Living Away From Home Allowance Fringe Benefit

A Living Away From Home Allowance fringe benefit is

  • an allowance paid by an employer to an employee..
  • which is in the nature of compensation for..
  • additional non-deductible expenses and disadvantages..
  • caused by employment duties which..
  • require the employee to live away from his or her normal place of residence

(s30 FBTAA)

A place of residence is where a person resides or has sleeping accommodation.

Note: The following information is a summary, and should not be relied upon as the final word in this complex area. Please consult references for essential detailed guidance.

Not relocation, and not travelling

Neither relocation expenses nor travelling expenses are in the nature of a Living Away From Home Allowance, and therefore do not fall within these rules. In general, an allowance which is not a LAFHA is not subject to FBT and will be taxable in the hands of the employee.

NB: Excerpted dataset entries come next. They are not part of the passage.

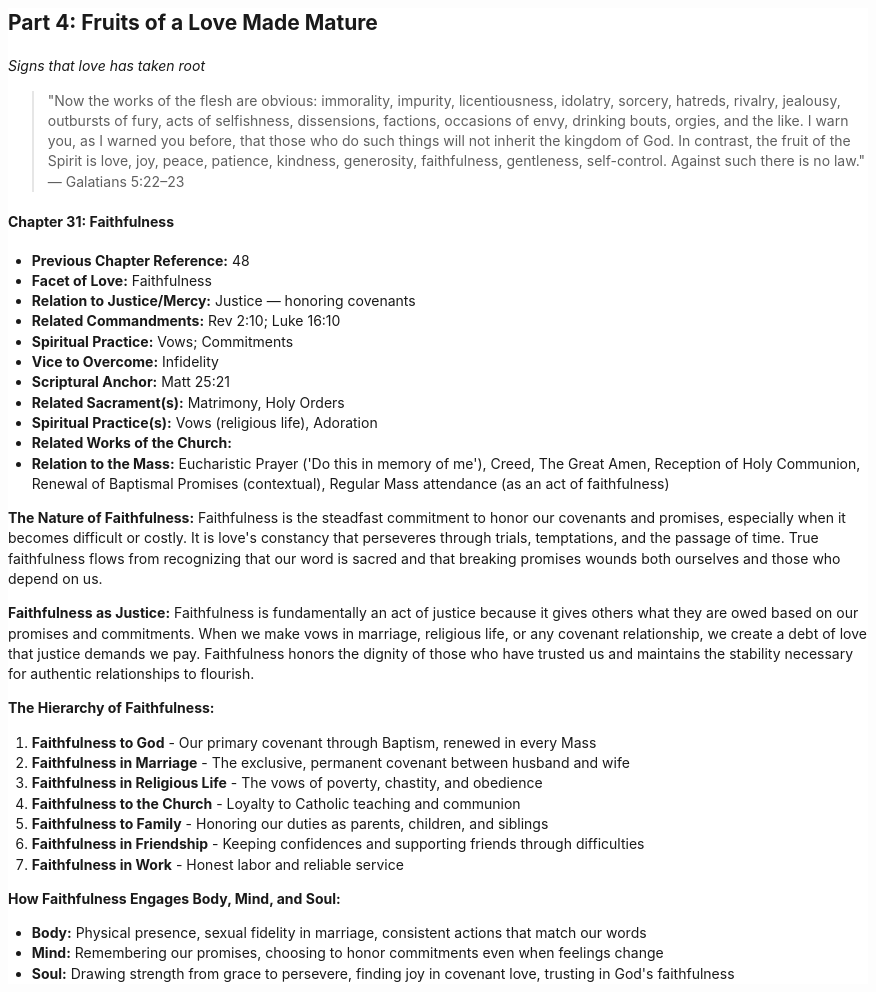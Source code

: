 ## Part 4: Fruits of a Love Made Mature

*Signs that love has taken root*

> "Now the works of the flesh are obvious: immorality, impurity, licentiousness,
> idolatry, sorcery, hatreds, rivalry, jealousy, outbursts of fury, acts of selfishness,
> dissensions, factions, occasions of envy, drinking bouts, orgies, and the like.
> I warn you, as I warned you before, that those who do such things
> will not inherit the kingdom of God.
> In contrast, the fruit of the Spirit is love, joy, peace, patience, kindness,
> generosity, faithfulness, gentleness, self-control.
> Against such there is no law."
> — Galatians 5:22–23


#### Chapter 31: Faithfulness
- **Previous Chapter Reference:** 48
- **Facet of Love:** Faithfulness
- **Relation to Justice/Mercy:** Justice — honoring covenants
- **Related Commandments:** Rev 2:10; Luke 16:10
- **Spiritual Practice:** Vows; Commitments
- **Vice to Overcome:** Infidelity
- **Scriptural Anchor:** Matt 25:21
- **Related Sacrament(s):** Matrimony, Holy Orders
- **Spiritual Practice(s):** Vows (religious life), Adoration
- **Related Works of the Church:**
- **Relation to the Mass:** Eucharistic Prayer ('Do this in memory of me'), Creed, The Great Amen, Reception of Holy Communion, Renewal of Baptismal Promises (contextual), Regular Mass attendance (as an act of faithfulness)

**The Nature of Faithfulness:**
Faithfulness is the steadfast commitment to honor our covenants and promises, especially when it becomes difficult or costly. It is love's constancy that perseveres through trials, temptations, and the passage of time. True faithfulness flows from recognizing that our word is sacred and that breaking promises wounds both ourselves and those who depend on us.

**Faithfulness as Justice:**
Faithfulness is fundamentally an act of justice because it gives others what they are owed based on our promises and commitments. When we make vows in marriage, religious life, or any covenant relationship, we create a debt of love that justice demands we pay. Faithfulness honors the dignity of those who have trusted us and maintains the stability necessary for authentic relationships to flourish.

**The Hierarchy of Faithfulness:**
1. **Faithfulness to God** - Our primary covenant through Baptism, renewed in every Mass
2. **Faithfulness in Marriage** - The exclusive, permanent covenant between husband and wife
3. **Faithfulness in Religious Life** - The vows of poverty, chastity, and obedience
4. **Faithfulness to the Church** - Loyalty to Catholic teaching and communion
5. **Faithfulness to Family** - Honoring our duties as parents, children, and siblings
6. **Faithfulness in Friendship** - Keeping confidences and supporting friends through difficulties
7. **Faithfulness in Work** - Honest labor and reliable service

**How Faithfulness Engages Body, Mind, and Soul:**
- **Body:** Physical presence, sexual fidelity in marriage, consistent actions that match our words
- **Mind:** Remembering our promises, choosing to honor commitments even when feelings change
- **Soul:** Drawing strength from grace to persevere, finding joy in covenant love, trusting in God's faithfulness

  • See also: ATO ID 2013/43 Living-away-from-home allowance fringe benefits: fly in fly out and drive in drive out requirements. The ATO’s view is that the requirements of 31E(a)(i) of the FBT Assessment Act [working on a “regular and rotational basis”] are not satisfied where an employee works for five and half days and remains on call on the seventh day.

FBT taxable value of a Living Away From Home Allowance

The taxable value of a LAFHA fringe benefit is the amount of the allowance reduced by any exempt accommodation and food components .

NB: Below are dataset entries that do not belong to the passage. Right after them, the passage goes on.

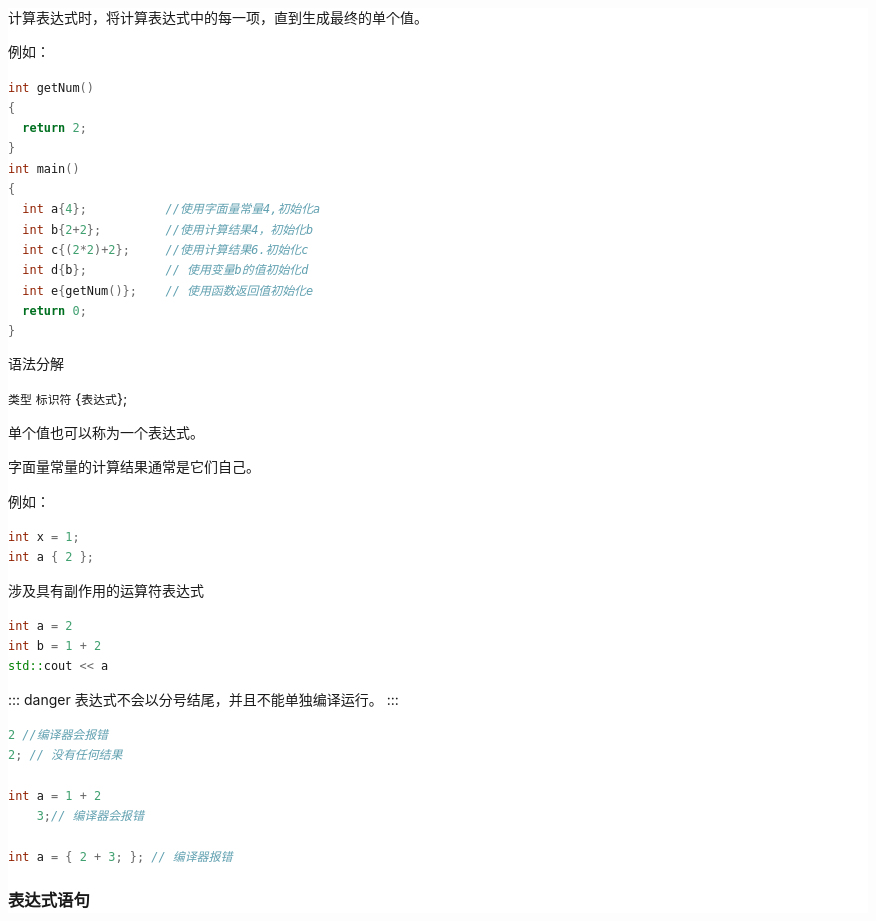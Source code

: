计算表达式时，将计算表达式中的每一项，直到生成最终的单个值。

例如：

```C++
int getNum()
{
  return 2;
}
int main()
{
  int a{4};           //使用字面量常量4,初始化a
  int b{2+2};         //使用计算结果4，初始化b
  int c{(2*2)+2};     //使用计算结果6.初始化c
  int d{b};           // 使用变量b的值初始化d
  int e{getNum()};    // 使用函数返回值初始化e
  return 0;
}
```

语法分解

`类型` `标识符` {`表达式`};

单个值也可以称为一个表达式。

字面量常量的计算结果通常是它们自己。

例如：

```C++
int x = 1;
int a { 2 };
```

涉及具有副作用的运算符表达式

```C++
int a = 2
int b = 1 + 2
std::cout << a
```

::: danger
表达式不会以分号结尾，并且不能单独编译运行。
:::

```C++
2 //编译器会报错
2; // 没有任何结果

int a = 1 + 2
	3;// 编译器会报错

int a = { 2 + 3; }; // 编译器报错
```

### 表达式语句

  • The exempt accommodation component is the amount of the additional costs actually incurred (which need to be reasonable in the circumstances); and
  • The exempt food component is equivalent to the amount of additional food costs incurred by reason of having to work away from home.

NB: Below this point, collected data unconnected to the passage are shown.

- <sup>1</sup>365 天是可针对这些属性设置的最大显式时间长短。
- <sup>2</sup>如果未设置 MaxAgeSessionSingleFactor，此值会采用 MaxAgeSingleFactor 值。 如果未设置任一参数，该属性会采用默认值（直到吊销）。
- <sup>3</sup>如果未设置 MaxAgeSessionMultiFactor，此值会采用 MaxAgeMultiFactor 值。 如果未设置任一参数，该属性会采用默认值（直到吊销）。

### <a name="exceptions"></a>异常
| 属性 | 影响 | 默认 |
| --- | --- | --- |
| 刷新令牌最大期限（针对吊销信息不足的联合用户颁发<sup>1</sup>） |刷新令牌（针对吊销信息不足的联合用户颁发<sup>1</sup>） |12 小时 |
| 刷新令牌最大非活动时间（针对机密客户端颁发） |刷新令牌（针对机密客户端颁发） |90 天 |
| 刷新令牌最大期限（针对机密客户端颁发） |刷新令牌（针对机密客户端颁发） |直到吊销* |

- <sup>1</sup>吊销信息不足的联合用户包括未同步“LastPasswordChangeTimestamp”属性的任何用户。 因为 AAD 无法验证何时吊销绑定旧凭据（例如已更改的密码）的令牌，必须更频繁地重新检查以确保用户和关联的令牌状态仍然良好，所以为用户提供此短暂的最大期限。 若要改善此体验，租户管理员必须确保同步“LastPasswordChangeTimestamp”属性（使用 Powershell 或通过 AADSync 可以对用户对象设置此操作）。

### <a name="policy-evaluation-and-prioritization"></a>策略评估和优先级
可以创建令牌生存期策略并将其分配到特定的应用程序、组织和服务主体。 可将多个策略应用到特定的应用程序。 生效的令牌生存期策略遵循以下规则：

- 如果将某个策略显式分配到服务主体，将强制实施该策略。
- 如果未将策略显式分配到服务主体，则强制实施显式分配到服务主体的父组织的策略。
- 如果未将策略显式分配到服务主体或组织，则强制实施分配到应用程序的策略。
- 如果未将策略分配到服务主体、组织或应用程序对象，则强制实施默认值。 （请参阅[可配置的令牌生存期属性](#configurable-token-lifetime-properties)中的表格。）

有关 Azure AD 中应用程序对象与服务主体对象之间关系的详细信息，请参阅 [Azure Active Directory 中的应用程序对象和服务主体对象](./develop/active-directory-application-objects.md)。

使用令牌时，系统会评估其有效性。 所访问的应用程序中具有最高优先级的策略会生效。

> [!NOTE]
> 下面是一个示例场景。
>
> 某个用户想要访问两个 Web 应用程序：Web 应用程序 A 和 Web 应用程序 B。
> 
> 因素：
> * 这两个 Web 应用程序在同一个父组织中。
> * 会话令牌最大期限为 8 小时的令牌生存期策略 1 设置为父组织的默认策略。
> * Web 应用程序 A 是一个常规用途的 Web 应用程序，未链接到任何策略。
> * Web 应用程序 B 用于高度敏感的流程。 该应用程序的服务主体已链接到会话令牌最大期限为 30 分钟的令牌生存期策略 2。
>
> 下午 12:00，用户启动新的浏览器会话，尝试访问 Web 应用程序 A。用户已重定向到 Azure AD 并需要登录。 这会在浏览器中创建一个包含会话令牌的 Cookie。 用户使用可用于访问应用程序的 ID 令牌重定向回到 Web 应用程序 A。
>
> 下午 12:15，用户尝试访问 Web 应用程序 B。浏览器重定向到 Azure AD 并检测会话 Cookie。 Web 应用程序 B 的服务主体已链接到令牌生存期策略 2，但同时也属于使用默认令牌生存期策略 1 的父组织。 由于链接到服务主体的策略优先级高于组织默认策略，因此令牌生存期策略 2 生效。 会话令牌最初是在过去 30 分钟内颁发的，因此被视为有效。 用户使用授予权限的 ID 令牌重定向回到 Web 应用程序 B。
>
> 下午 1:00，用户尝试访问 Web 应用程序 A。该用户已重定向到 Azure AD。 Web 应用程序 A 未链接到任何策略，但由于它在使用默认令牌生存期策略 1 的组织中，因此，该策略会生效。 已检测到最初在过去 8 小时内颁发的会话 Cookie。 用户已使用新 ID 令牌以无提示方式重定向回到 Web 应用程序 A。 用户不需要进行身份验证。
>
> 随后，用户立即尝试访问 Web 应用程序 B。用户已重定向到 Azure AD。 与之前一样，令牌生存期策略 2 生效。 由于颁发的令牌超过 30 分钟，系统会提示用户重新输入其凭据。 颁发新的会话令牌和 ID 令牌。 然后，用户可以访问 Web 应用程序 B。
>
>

Commissioner’s Reasonable Food and Drink Costs Schedules

Food costs which are deemed reasonable are stipulated by way of a Tax Determination produced by the Tax Office on an annual basis. Higher claims require the full amount to be substantiated. (s31G)

See also: LAFHA

  • 2018-19 FBT year: The schedule of reasonable food costs for the year ended 31 March 2018 is provided in Tax Determination TD2018/3

2017-18 FBT year: The schedule of reasonable food costs for the year ended 31 March 2018 is provided in Tax Determination TD 2017/5

2016-17 FBT year: The schedule of reasonable food costs for the year ended 31 March 2017 is provided in Tax Determination TD 2016/4

2015-16  FBT year: The schedule of reasonable food costs for the year ended 31 March 2016 is provided in Tax Determination TD 2015/7

2014-15  FBT year: The schedule of reasonable food costs for the year ended 31 March 2015 is provided in Tax Determination TD 2014/9

2013-14  FBT year: The schedule of reasonable food costs for the year ended 31 March 2014 is provided in Tax Determination TD 2013/4

2012-13 FBT year: The schedule of reasonable food costs for the year ended 31 March 2013 is provided in Tax Determination TD 2012/5*

* 2013-14 transitional measure: where there is an existing employment agreement in force as at 27 February 2013 that specifies a rate in Taxation Determination TD 2012/5 and that employment agreement is not varied in a material way or renewed, the rates in TD 2012/5 will continue to be accepted by the Commissioner as reasonable – see TD 2013/4 paragraph 19.

Statutory Food Amounts

The taxable value of a LAFHA fringe benefit includes any part of the LAFHA allowance which represents the normal food costs the employee would have had by not leaving home.

The costs deemed to be normal:

  • For each person aged 12 years and over at the beginning of the tax year (1 April): $42 per week; and
  • For each child under 12 years of age: $21 per week.

statutory food amounts
FBT on the “normal” amounts may be avoided if the reasonable total food costs worked out in accordance with the Tax office determinations mentioned above are reduced by the Statutory Food Amounts, in essence burdening the employee with the costs. Evidence should be retained of having taken the Statutory Food Amounts into account when calculating the food allowance. (refer s31H)

Conditions and Qualifications

Required to maintain a home in Australia (s31C)

From 1 October 2012, to access the exemptions, the employee is required to maintain a residence in Australia.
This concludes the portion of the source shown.